Hotter than average temperatures so far this summer are causing Michigan’s aging concrete roads to blow up.
That’s not an exaggeration: from June 30 to July 4, 90-degree weather caused at least seven instances of highways buckling from extreme pressure.
“As the roads get older and older, they become more and more temperamental,” said John Staton, concrete operations and materials engineer for the Michigan Department of Transportation. “It doesn’t take much to send it over the edge.”
Temperatures in southeast Michigan have been warmer than the 83-degree average for the past week, said Sara Peampreen, meteorologist at the National Weather Service’s White Lake office. Temperatures have been recorded in the 90s from June 29 to July 5, Peampreen said.
Staton said it’s hard to predict where the concrete roads will break.

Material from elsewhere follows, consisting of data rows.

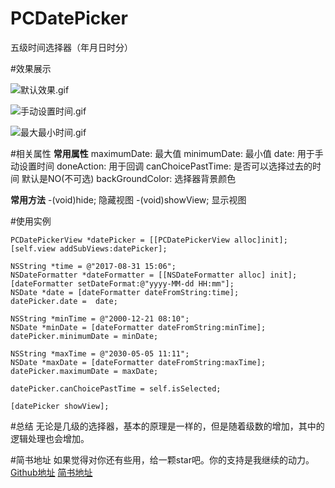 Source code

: # PCDatePicker
五级时间选择器（年月日时分）


#效果展示

![默认效果.gif](http://upload-images.jianshu.io/upload_images/2633493-233a160705043cb8.gif?imageMogr2/auto-orient/strip)


![手动设置时间.gif](http://upload-images.jianshu.io/upload_images/2633493-836385b2acae4448.gif?imageMogr2/auto-orient/strip)


![最大最小时间.gif](http://upload-images.jianshu.io/upload_images/2633493-14588613abf6885c.gif?imageMogr2/auto-orient/strip)

#相关属性
**常用属性**
maximumDate: 最大值
minimumDate: 最小值
date: 用于手动设置时间
doneAction: 用于回调
canChoicePastTime: 是否可以选择过去的时间 默认是NO(不可选)
backGroundColor: 选择器背景颜色

**常用方法**
-(void)hide; 隐藏视图 
-(void)showView; 显示视图

#使用实例
```
PCDatePickerView *datePicker = [[PCDatePickerView alloc]init];
[self.view addSubViews:datePicker]; 

NSString *time = @"2017-08-31 15:06";
NSDateFormatter *dateFormatter = [[NSDateFormatter alloc] init];
[dateFormatter setDateFormat:@"yyyy-MM-dd HH:mm"];
NSDate *date = [dateFormatter dateFromString:time];
datePicker.date =  date;

NSString *minTime = @"2000-12-21 08:10";
NSDate *minDate = [dateFormatter dateFromString:minTime];
datePicker.minimumDate = minDate;

NSString *maxTime = @"2030-05-05 11:11";
NSDate *maxDate = [dateFormatter dateFromString:maxTime];
datePicker.maximumDate = maxDate;

datePicker.canChoicePastTime = self.isSelected;

[datePicker showView];
```
#总结
无论是几级的选择器，基本的原理是一样的，但是随着级数的增加，其中的逻辑处理也会增加。

#简书地址
如果觉得对你还有些用，给一颗star吧。你的支持是我继续的动力。
[Github地址](https://github.com/KingTortoise/PCDatePicker.git)
[简书地址](http://www.jianshu.com/p/176c66c7f841)

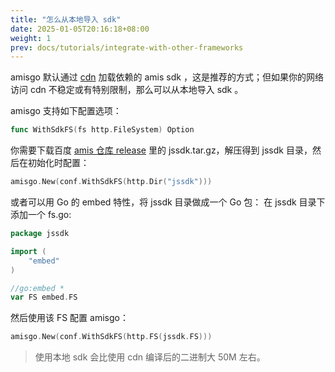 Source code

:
 ```yaml
---
title: "怎么从本地导入 sdk"
date: 2025-01-05T20:16:18+08:00
weight: 1
prev: docs/tutorials/integrate-with-other-frameworks
---
```


amisgo 默认通过 [cdn](https://cdn.jsdelivr.net/npm/amis) 加载依赖的 amis sdk ，这是推荐的方式；但如果你的网络访问 cdn 不稳定或有特别限制，那么可以从本地导入 sdk 。

amisgo 支持如下配置选项：

```go
func WithSdkFS(fs http.FileSystem) Option
```

你需要下载百度 [amis 仓库 release](https://github.com/baidu/amis/releases) 里的 jssdk.tar.gz，解压得到 jssdk 目录，然后在初始化时配置：

```go
amisgo.New(conf.WithSdkFS(http.Dir("jssdk")))
```

或者可以用 Go 的 embed 特性，将 jssdk 目录做成一个 Go 包： 在 jssdk 目录下添加一个 fs.go:

```go
package jssdk

import (
	"embed"
)

//go:embed *
var FS embed.FS
```

然后使用该 FS 配置 amisgo：

```go
amisgo.New(conf.WithSdkFS(http.FS(jssdk.FS)))
```

> 使用本地 sdk 会比使用 cdn 编译后的二进制大 50M 左右。

```

```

“It doesn’t show up until you get these prolonged, extreme temperature events,” he said.
Joints built in to concrete usually allow the road to weather the hot temperatures. But older concrete roads have likely been patched and repaired, as maintenance crews have filled potholes and cracks to keep the roads safe without making a major investment.
Those Band-Aid repairs make concrete roads more likely to crack, Staton said.
“Actually some of that could be aggravating the pavement blowup or heaving because you’re filling the expansion relief,” Staton said. “It doesn’t have any room to grow except for upward.”
The poor condition of Michigan’s roads is no secret — and all signs point to conditions getting worse. Between 2014 and 2017, 16.6 percent of the roads’ conditions improved while 19.9 percent declined, meaning more roads are getting worse than are getting better, according to the Transportation Asset Management Council.